*** Opening Dataset excerpts ***

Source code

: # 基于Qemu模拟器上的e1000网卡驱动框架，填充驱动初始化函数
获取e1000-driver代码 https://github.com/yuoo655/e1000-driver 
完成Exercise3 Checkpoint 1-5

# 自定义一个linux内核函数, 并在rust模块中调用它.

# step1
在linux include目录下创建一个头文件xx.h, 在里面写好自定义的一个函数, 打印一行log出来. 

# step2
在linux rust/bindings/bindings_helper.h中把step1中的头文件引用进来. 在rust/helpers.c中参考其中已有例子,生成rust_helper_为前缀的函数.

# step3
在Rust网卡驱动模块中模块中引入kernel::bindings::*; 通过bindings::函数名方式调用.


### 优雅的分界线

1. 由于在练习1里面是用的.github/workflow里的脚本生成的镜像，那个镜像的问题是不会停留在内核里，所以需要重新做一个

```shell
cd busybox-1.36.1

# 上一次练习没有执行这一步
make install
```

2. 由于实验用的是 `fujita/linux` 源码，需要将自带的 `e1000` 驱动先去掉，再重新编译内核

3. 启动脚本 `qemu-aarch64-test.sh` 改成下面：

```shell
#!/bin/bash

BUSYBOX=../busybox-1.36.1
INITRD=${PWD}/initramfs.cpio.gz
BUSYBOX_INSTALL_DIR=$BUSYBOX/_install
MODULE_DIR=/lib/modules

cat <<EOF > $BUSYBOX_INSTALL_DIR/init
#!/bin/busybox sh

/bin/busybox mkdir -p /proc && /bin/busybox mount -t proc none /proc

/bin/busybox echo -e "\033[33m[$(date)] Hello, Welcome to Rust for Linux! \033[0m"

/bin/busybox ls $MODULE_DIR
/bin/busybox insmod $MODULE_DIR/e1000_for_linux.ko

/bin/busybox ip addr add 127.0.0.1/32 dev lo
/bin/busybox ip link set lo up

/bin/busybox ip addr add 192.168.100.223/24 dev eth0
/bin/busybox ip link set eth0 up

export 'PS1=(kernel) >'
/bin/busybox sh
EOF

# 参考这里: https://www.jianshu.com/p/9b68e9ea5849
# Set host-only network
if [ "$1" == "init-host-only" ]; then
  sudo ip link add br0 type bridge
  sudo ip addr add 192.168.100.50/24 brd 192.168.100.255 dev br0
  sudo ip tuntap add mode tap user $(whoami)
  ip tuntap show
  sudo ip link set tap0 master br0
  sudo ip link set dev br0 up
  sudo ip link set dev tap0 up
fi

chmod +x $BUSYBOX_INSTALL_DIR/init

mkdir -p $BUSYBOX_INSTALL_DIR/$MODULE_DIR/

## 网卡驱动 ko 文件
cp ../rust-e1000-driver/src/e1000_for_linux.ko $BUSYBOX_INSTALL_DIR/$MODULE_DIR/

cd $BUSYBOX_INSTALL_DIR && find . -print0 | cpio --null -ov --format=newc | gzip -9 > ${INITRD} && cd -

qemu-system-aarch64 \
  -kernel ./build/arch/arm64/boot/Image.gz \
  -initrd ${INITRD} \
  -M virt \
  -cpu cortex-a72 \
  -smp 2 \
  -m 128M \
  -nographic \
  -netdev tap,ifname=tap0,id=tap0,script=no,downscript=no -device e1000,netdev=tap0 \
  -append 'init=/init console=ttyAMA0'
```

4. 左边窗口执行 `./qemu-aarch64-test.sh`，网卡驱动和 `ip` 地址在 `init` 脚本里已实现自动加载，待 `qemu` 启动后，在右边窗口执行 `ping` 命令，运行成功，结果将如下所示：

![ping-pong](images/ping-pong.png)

*** Closing Dataset excerpts ***

In how many lines of the data above does the word "host" occur? Only the number is wanted.

Written response: 2